Input material: Begin

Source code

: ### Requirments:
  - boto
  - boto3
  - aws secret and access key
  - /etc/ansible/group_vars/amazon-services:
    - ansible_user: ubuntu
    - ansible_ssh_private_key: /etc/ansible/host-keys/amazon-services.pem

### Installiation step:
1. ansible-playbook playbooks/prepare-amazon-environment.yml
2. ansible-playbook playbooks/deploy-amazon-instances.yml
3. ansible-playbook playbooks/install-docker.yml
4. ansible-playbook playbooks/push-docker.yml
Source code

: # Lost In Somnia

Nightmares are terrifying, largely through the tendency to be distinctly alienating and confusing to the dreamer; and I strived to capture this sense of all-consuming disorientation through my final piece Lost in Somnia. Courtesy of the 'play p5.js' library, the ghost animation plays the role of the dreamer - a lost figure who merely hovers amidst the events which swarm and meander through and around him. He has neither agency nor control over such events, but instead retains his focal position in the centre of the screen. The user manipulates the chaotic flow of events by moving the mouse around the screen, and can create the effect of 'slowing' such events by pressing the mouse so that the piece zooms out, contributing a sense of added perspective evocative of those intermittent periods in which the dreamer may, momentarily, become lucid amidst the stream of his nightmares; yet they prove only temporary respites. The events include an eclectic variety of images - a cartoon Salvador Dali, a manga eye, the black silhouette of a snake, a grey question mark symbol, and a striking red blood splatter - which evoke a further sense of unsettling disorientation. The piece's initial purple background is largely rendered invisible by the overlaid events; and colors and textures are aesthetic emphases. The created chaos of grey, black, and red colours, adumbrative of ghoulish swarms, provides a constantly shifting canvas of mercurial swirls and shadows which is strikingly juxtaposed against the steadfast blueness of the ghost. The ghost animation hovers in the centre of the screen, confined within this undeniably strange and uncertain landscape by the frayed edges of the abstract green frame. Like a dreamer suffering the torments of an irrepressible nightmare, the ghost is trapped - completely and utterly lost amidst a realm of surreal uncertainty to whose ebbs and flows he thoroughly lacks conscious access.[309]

Input material: End

Your task is to copy each line of the listing that holds the word "playbook".

1. ansible-playbook playbooks/prepare-amazon-environment.yml
2. ansible-playbook playbooks/deploy-amazon-instances.yml
3. ansible-playbook playbooks/install-docker.yml
4. ansible-playbook playbooks/push-docker.yml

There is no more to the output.